Duration: 65 minutes 37 seconds, Size: 90.1 MB.
I have never been more charmed by a country quite like Sri Lanka. As ubiquitous as poverty is, right alongside the high infant mortality rates, these people are albeit proud, educated, genuinely hospitable, and sedulously spiritual.
For example, my guide Carlu had an advanced collegiate degree, could speak several languages fluently, knew almost every single plant and animal by both their Latin and common names including hilarious scientific anecdotes, but most importantly he was remarkably at ease and eager to discuss the meaning of life for hours on end during the lazy evening hours.
Even though he was in his sixties, he was tireless. One morning he forgot to arrange for my brunch to be packed up for the field, so without comment we promptly stopped at a small communal village so that he could buy me a meal (equivalent to several days’ worth of wages). I irrevocably pried the truth out of him and he confessed that he’d rather labor for days than to have me skip a brunch because he was forgetful. I gave him a kiss on the cheek and squeezed his testicles.
Carlu is just one of the many reasons that Arthur C. Clarke (author of 2001: A Space Odyssey, R.I.P March 19, 2008) lived here, which introduces how I had come to visit Sri Lanka in the first place.

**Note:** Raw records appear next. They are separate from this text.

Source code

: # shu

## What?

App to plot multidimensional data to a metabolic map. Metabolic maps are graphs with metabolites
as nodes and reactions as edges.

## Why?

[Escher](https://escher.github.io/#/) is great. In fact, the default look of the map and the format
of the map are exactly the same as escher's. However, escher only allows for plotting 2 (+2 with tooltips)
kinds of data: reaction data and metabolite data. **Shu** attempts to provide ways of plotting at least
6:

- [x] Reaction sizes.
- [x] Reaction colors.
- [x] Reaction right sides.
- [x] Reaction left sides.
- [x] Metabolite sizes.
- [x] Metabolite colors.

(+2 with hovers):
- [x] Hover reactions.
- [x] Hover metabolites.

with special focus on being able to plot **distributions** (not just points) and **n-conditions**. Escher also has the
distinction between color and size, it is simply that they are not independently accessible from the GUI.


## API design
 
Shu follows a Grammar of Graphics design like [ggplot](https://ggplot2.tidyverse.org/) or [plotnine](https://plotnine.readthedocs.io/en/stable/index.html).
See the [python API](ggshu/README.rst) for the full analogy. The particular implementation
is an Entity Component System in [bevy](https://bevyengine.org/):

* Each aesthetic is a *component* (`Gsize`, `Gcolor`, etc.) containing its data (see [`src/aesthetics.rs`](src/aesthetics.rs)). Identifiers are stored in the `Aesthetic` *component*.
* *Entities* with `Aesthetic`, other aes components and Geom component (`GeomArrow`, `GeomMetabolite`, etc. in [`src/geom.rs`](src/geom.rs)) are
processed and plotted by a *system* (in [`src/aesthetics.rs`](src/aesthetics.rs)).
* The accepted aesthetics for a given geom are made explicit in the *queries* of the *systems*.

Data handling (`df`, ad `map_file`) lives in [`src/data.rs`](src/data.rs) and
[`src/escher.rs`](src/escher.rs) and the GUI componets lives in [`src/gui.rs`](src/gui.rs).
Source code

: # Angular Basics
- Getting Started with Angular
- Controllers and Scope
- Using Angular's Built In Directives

A good childhood friend of mine had just returned from Sri Lanka on a business trip, and she suggested that I travel to the island country to record some of the environment because the denizens are so spiritually uplifting. Though despite the dense population, she assured me that it was also a quiet place, relatively free of noise pollution in the rural areas. The biosphere reserves are very well respected and preserved which to my favor complemented generously my existing library of environmental ambience and wildlife recordings.

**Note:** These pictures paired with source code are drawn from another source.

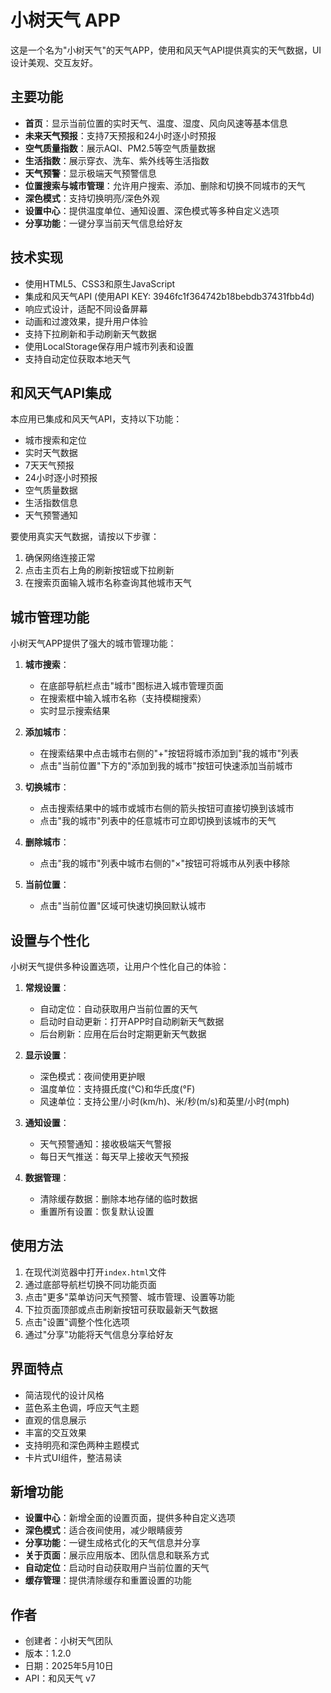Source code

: # 小树天气 APP

这是一个名为"小树天气"的天气APP，使用和风天气API提供真实的天气数据，UI设计美观、交互友好。

## 主要功能

- **首页**：显示当前位置的实时天气、温度、湿度、风向风速等基本信息
- **未来天气预报**：支持7天预报和24小时逐小时预报
- **空气质量指数**：展示AQI、PM2.5等空气质量数据
- **生活指数**：展示穿衣、洗车、紫外线等生活指数
- **天气预警**：显示极端天气预警信息
- **位置搜索与城市管理**：允许用户搜索、添加、删除和切换不同城市的天气
- **深色模式**：支持切换明亮/深色外观
- **设置中心**：提供温度单位、通知设置、深色模式等多种自定义选项
- **分享功能**：一键分享当前天气信息给好友

## 技术实现

- 使用HTML5、CSS3和原生JavaScript
- 集成和风天气API (使用API KEY: 3946fc1f364742b18bebdb37431fbb4d)
- 响应式设计，适配不同设备屏幕
- 动画和过渡效果，提升用户体验
- 支持下拉刷新和手动刷新天气数据
- 使用LocalStorage保存用户城市列表和设置
- 支持自动定位获取本地天气

## 和风天气API集成

本应用已集成和风天气API，支持以下功能：

- 城市搜索和定位
- 实时天气数据
- 7天天气预报
- 24小时逐小时预报
- 空气质量数据
- 生活指数信息
- 天气预警通知

要使用真实天气数据，请按以下步骤：

1. 确保网络连接正常
2. 点击主页右上角的刷新按钮或下拉刷新
3. 在搜索页面输入城市名称查询其他城市天气

## 城市管理功能

小树天气APP提供了强大的城市管理功能：

1. **城市搜索**：
   - 在底部导航栏点击"城市"图标进入城市管理页面
   - 在搜索框中输入城市名称（支持模糊搜索）
   - 实时显示搜索结果

2. **添加城市**：
   - 在搜索结果中点击城市右侧的"+"按钮将城市添加到"我的城市"列表
   - 点击"当前位置"下方的"添加到我的城市"按钮可快速添加当前城市

3. **切换城市**：
   - 点击搜索结果中的城市或城市右侧的箭头按钮可直接切换到该城市
   - 点击"我的城市"列表中的任意城市可立即切换到该城市的天气

4. **删除城市**：
   - 点击"我的城市"列表中城市右侧的"×"按钮可将城市从列表中移除

5. **当前位置**：
   - 点击"当前位置"区域可快速切换回默认城市

## 设置与个性化

小树天气提供多种设置选项，让用户个性化自己的体验：

1. **常规设置**：
   - 自动定位：自动获取用户当前位置的天气
   - 启动时自动更新：打开APP时自动刷新天气数据
   - 后台刷新：应用在后台时定期更新天气数据

2. **显示设置**：
   - 深色模式：夜间使用更护眼
   - 温度单位：支持摄氏度(°C)和华氏度(°F)
   - 风速单位：支持公里/小时(km/h)、米/秒(m/s)和英里/小时(mph)

3. **通知设置**：
   - 天气预警通知：接收极端天气警报
   - 每日天气推送：每天早上接收天气预报

4. **数据管理**：
   - 清除缓存数据：删除本地存储的临时数据
   - 重置所有设置：恢复默认设置

## 使用方法

1. 在现代浏览器中打开`index.html`文件
2. 通过底部导航栏切换不同功能页面
3. 点击"更多"菜单访问天气预警、城市管理、设置等功能
4. 下拉页面顶部或点击刷新按钮可获取最新天气数据
5. 点击"设置"调整个性化选项
6. 通过"分享"功能将天气信息分享给好友

## 界面特点

- 简洁现代的设计风格
- 蓝色系主色调，呼应天气主题
- 直观的信息展示
- 丰富的交互效果
- 支持明亮和深色两种主题模式
- 卡片式UI组件，整洁易读

## 新增功能

- **设置中心**：新增全面的设置页面，提供多种自定义选项
- **深色模式**：适合夜间使用，减少眼睛疲劳
- **分享功能**：一键生成格式化的天气信息并分享
- **关于页面**：展示应用版本、团队信息和联系方式
- **自动定位**：启动时自动获取用户当前位置的天气
- **缓存管理**：提供清除缓存和重置设置的功能

## 作者

- 创建者：小树天气团队
- 版本：1.2.0
- 日期：2025年5月10日 
- API：和风天气 v7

She also suggested that I write to Sir Clarke, “You don’t need an address for a BAMF like Arthur C. Clarke, just use Colombo, Sri Lanka, and it’ll get to him.” Oy, could there really be such a place left in this world? I wrote the correspondence letter that same day. Three weeks later, I received a hand written letter in my mailbox from Mr. Clarke graciously referring me to several scholars and experts on nature and Carlu was one of them.
Carlu took me to the Kanneliya Forest, Hurulu Reserve, Horton Plains, and Kalutara Beach, and all four places produced environmental ambience recordings of sexcellent quality.
Sleepy Beach Waves takes place on the secluded Kalutara Beach, which is a long, narrow strip of land of situated 38 kilometers south of Mr. Clarke’s house and rests between the waters of the Laccadive Sea and a wider inlet of water to the east.
The weather and tide conditions were nothing short of perfect that evening — a crème de la crème of widely spaced waves sweeping singularly and sensuously across the smooth, moist, shimmering sand. The lush ebb and flow of waves — both distant and near — gently caress the shore as they break and recede, leaving a light hissing symphonic trail of sound as the surf ever so softly sizzles itself in.
There was no wind at all, which was pretty rare for an open beach — so I removed the microphone windscreens to allow every creamy little detail to be recorded. At the conclusion of this hour long field recording session I snapped up this photo.
Relaxing beach ambience at its best – without the seagulls, without the swimmers, without the sailors. No birds, no animals, no people, no music. No looping or layering effects were used. This is one full hour of pure, unadulterated, wholesome beach waves — both distant and near — lapping against the sun-kissed sandy shores of the Kalutara on a sleepy September sunset twilight.
This soundscape captures the most primal essence of stranded seaside serenity and solitude in 360-degree binaural surround sound. Ah… so peaceful here. Yet there’s fighting going on somewhere at this very minute. Slip on a pair of stereo headphones and dare to cast yourself away.
Sleepy Beach Waves is a non-looped natural undulating “brown noise” (a lower-pitched and less hissy form of “true” white noise) soundscape composed of an hour-long on-location digital stereo quasi-binaural field recording. This recording technique produces a three-dimensional audio image when listening with earphones or headphones. Bitrate encoded at 192 kbps for finest audio reproduction.